All of the entries need to be printed again exactly; pictures are the only thing to omit.

**AVAILABLE DATA**.
* * * * * * * * *

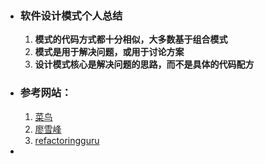 - ### 软件设计模式个人总结
    1. **模式的代码方式都十分相似，大多数基于组合模式**
    2. **模式是用于解决问题，或用于讨论方案**
    3. **设计模式核心是解决问题的思路，而不是具体的代码配方**


- ### 参考网站：
    1. [菜鸟](https://www.runoob.com/design-pattern/facade-pattern.html)
    2. [廖雪峰](https://www.liaoxuefeng.com/wiki/1252599548343744/1281319346634785)
    3. [refactoringguru](https://refactoringguru.cn/design-patterns/facade)

- 
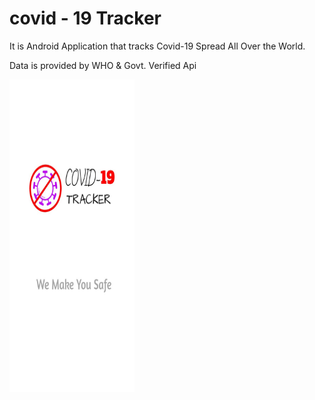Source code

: # covid - 19 Tracker

It is Android Application that tracks Covid-19 Spread All Over the World.

Data is provided by WHO & Govt. Verified Api

<img src="splash_screen.jpg" height = "500" width ="200">
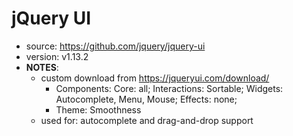 # jQuery UI

* source: https://github.com/jquery/jquery-ui
* version: v1.13.2
* __NOTES__:
  - custom download from https://jqueryui.com/download/
    - Components: Core: all; Interactions: Sortable; Widgets: Autocomplete, Menu, Mouse; Effects: none;
    - Theme: Smoothness
  - used for: autocomplete and drag-and-drop support
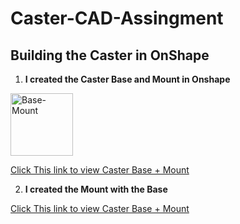# Caster-CAD-Assingment
## Building the Caster in OnShape

1. **I created the Caster Base and Mount in Onshape**

<img src="Base-Mount.png" alt="Base-Mount" width="100" height="100">

[Click This link to view Caster Base + Mount](https://cvilleschools.onshape.com/documents/30f599c68d1a623d378a571f/w/de6902057127ae29103d8afc/e/022da94a1ce20d239f99b214)

2. **I created the Mount with the Base**

[Click This link to view Caster Base + Mount](https://cvilleschools.onshape.com/documents/30f599c68d1a623d378a571f/w/de6902057127ae29103d8afc/e/022da94a1ce20d239f99b214)
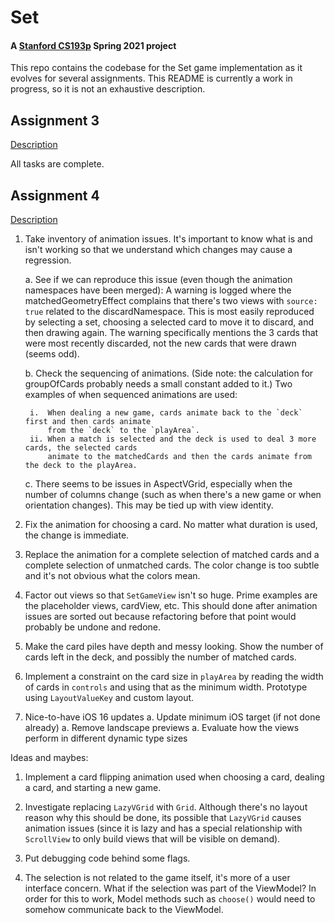 # Set

#### A [Stanford CS193p](https://cs193p.sites.stanford.edu/) Spring 2021 project

This repo contains the codebase for the Set game implementation as it evolves for several
assignments. This README is currently a work in progress, so it is not an exhaustive description.

## Assignment 3

[Description](resources/assignment_3_0.pdf)

All tasks are complete.

## Assignment 4

[Description](resources/assignment_4_0.pdf)

1. Take inventory of animation issues. It's important to know what is and isn't working so that
   we understand which changes may cause a regression.

    a. See if we can reproduce this issue (even though the animation namespaces have been merged):
       A warning is logged where the matchedGeometryEffect complains that there's two views with
       `source: true` related to the discardNamespace. This is most easily reproduced by selecting a
       set, choosing a selected card to move it to discard, and then drawing again. The warning
       specifically mentions the 3 cards that were most recently discarded, not the new cards that
       were drawn (seems odd).

    b. Check the sequencing of animations. (Side note: the calculation for groupOfCards probably
       needs a small constant added to it.) Two examples of when sequenced animations are used:

        i.  When dealing a new game, cards animate back to the `deck` first and then cards animate
            from the `deck` to the `playArea`.
        ii. When a match is selected and the deck is used to deal 3 more cards, the selected cards
            animate to the matchedCards and then the cards animate from the deck to the playArea.

    c. There seems to be issues in AspectVGrid, especially when the number of columns change (such
       as when there's a new game or when orientation changes). This may be tied up with view
       identity.

1. Fix the animation for choosing a card. No matter what duration is used, the change is immediate.

1. Replace the animation for a complete selection of matched cards and a complete selection of
   unmatched cards. The color change is too subtle and it's not obvious what the colors mean.

1. Factor out views so that `SetGameView` isn't so huge. Prime examples are the placeholder views,
   cardView, etc. This should done after animation issues are sorted out because refactoring before
   that point would probably be undone and redone.

1. Make the card piles have depth and messy looking. Show the number of cards left in the deck, and
   possibly the number of matched cards.

1. Implement a constraint on the card size in `playArea` by reading the width of cards in
   `controls` and using that as the minimum width. Prototype using `LayoutValueKey` and custom
   layout.

1. Nice-to-have iOS 16 updates
    a. Update minimum iOS target (if not done already)
    a. Remove landscape previews
    a. Evaluate how the views perform in different dynamic type sizes

Ideas and maybes:

1. Implement a card flipping animation used when choosing a card, dealing a card, and starting a new
   game.

1. Investigate replacing `LazyVGrid` with `Grid`. Although there's no layout reason why this
   should be done, its possible that `LazyVGrid` causes animation issues (since it is lazy and
   has a special relationship with `ScrollView` to only build views that will be visible on
   demand).

1. Put debugging code behind some flags.

1. The selection is not related to the game itself, it's more of a user interface concern. What if
   the selection was part of the ViewModel? In order for this to work, Model methods such as
   `choose()` would need to somehow communicate back to the ViewModel.
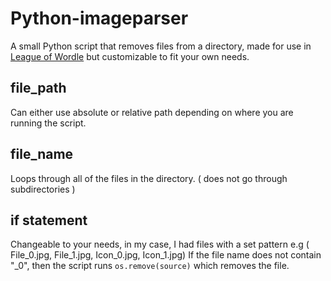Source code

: # Python-imageparser
A small Python script that removes files from a directory, made for use in [League of Wordle](https://github.com/Tran-Steven/leaguewordle) but customizable to fit your own needs.

## file_path 
Can either use absolute or relative path depending on where you are running the script.

## file_name
Loops through all of the files in the directory. ( does not go through subdirectories )

## if statement
Changeable to your needs, in my case, I had files with a set pattern e.g ( File_0.jpg, File_1.jpg, Icon_0.jpg, Icon_1.jpg)
If the file name does not contain "_0", then the script runs `os.remove(source)` which removes the file.
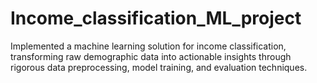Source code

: # Income_classification_ML_project
Implemented a machine learning solution for income classification, transforming raw demographic data into actionable insights through rigorous data preprocessing, model training, and evaluation techniques.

* * * * * * * * *

**WRITTEN SOLUTION**.
 - ### 软件设计模式个人总结
    1. **模式的代码方式都十分相似，大多数基于组合模式**
    2. **模式是用于解决问题，或用于讨论方案**
    3. **设计模式核心是解决问题的思路，而不是具体的代码配方**


- ### 参考网站：
    1. [菜鸟](https://www.runoob.com/design-pattern/facade-pattern.html)
    2. [廖雪峰](https://www.liaoxuefeng.com/wiki/1252599548343744/1281319346634785)
    3. [refactoringguru](https://refactoringguru.cn/design-patterns/facade)

- 
Source code

: # covid - 19 Tracker

It is Android Application that tracks Covid-19 Spread All Over the World.

Data is provided by WHO & Govt. Verified Api

<img src="splash_screen.jpg" height = "500" width ="200">
 # jQuery UI

* source: https://github.com/jquery/jquery-ui
* version: v1.13.2
* __NOTES__:
  - custom download from https://jqueryui.com/download/
    - Components: Core: all; Interactions: Sortable; Widgets: Autocomplete, Menu, Mouse; Effects: none;
    - Theme: Smoothness
  - used for: autocomplete and drag-and-drop support
# Caster-CAD-Assingment
## Building the Caster in OnShape

1. **I created the Caster Base and Mount in Onshape**

<img src="Base-Mount.png" alt="Base-Mount" width="100" height="100">

[Click This link to view Caster Base + Mount](https://cvilleschools.onshape.com/documents/30f599c68d1a623d378a571f/w/de6902057127ae29103d8afc/e/022da94a1ce20d239f99b214)

2. **I created the Mount with the Base**

[Click This link to view Caster Base + Mount](https://cvilleschools.onshape.com/documents/30f599c68d1a623d378a571f/w/de6902057127ae29103d8afc/e/022da94a1ce20d239f99b214)
 # Set

#### A [Stanford CS193p](https://cs193p.sites.stanford.edu/) Spring 2021 project

This repo contains the codebase for the Set game implementation as it evolves for several
assignments. This README is currently a work in progress, so it is not an exhaustive description.

## Assignment 3

[Description](resources/assignment_3_0.pdf)

All tasks are complete.

## Assignment 4

[Description](resources/assignment_4_0.pdf)

1. Take inventory of animation issues. It's important to know what is and isn't working so that
   we understand which changes may cause a regression.

    a. See if we can reproduce this issue (even though the animation namespaces have been merged):
       A warning is logged where the matchedGeometryEffect complains that there's two views with
       `source: true` related to the discardNamespace. This is most easily reproduced by selecting a
       set, choosing a selected card to move it to discard, and then drawing again. The warning
       specifically mentions the 3 cards that were most recently discarded, not the new cards that
       were drawn (seems odd).

    b. Check the sequencing of animations. (Side note: the calculation for groupOfCards probably
       needs a small constant added to it.) Two examples of when sequenced animations are used:

        i.  When dealing a new game, cards animate back to the `deck` first and then cards animate
            from the `deck` to the `playArea`.
        ii. When a match is selected and the deck is used to deal 3 more cards, the selected cards
            animate to the matchedCards and then the cards animate from the deck to the playArea.

    c. There seems to be issues in AspectVGrid, especially when the number of columns change (such
       as when there's a new game or when orientation changes). This may be tied up with view
       identity.

1. Fix the animation for choosing a card. No matter what duration is used, the change is immediate.

1. Replace the animation for a complete selection of matched cards and a complete selection of
   unmatched cards. The color change is too subtle and it's not obvious what the colors mean.

1. Factor out views so that `SetGameView` isn't so huge. Prime examples are the placeholder views,
   cardView, etc. This should done after animation issues are sorted out because refactoring before
   that point would probably be undone and redone.

1. Make the card piles have depth and messy looking. Show the number of cards left in the deck, and
   possibly the number of matched cards.

1. Implement a constraint on the card size in `playArea` by reading the width of cards in
   `controls` and using that as the minimum width. Prototype using `LayoutValueKey` and custom
   layout.

1. Nice-to-have iOS 16 updates
    a. Update minimum iOS target (if not done already)
    a. Remove landscape previews
    a. Evaluate how the views perform in different dynamic type sizes

Ideas and maybes:

1. Implement a card flipping animation used when choosing a card, dealing a card, and starting a new
   game.

1. Investigate replacing `LazyVGrid` with `Grid`. Although there's no layout reason why this
   should be done, its possible that `LazyVGrid` causes animation issues (since it is lazy and
   has a special relationship with `ScrollView` to only build views that will be visible on
   demand).

1. Put debugging code behind some flags.

1. The selection is not related to the game itself, it's more of a user interface concern. What if
   the selection was part of the ViewModel? In order for this to work, Model methods such as
   `choose()` would need to somehow communicate back to the ViewModel.
Source code

: # Python-imageparser
A small Python script that removes files from a directory, made for use in [League of Wordle](https://github.com/Tran-Steven/leaguewordle) but customizable to fit your own needs.

## file_path 
Can either use absolute or relative path depending on where you are running the script.

## file_name
Loops through all of the files in the directory. ( does not go through subdirectories )

## if statement
Changeable to your needs, in my case, I had files with a set pattern e.g ( File_0.jpg, File_1.jpg, Icon_0.jpg, Icon_1.jpg)
If the file name does not contain "_0", then the script runs `os.remove(source)` which removes the file.
Source code

: # Income_classification_ML_project
Implemented a machine learning solution for income classification, transforming raw demographic data into actionable insights through rigorous data preprocessing, model training, and evaluation techniques.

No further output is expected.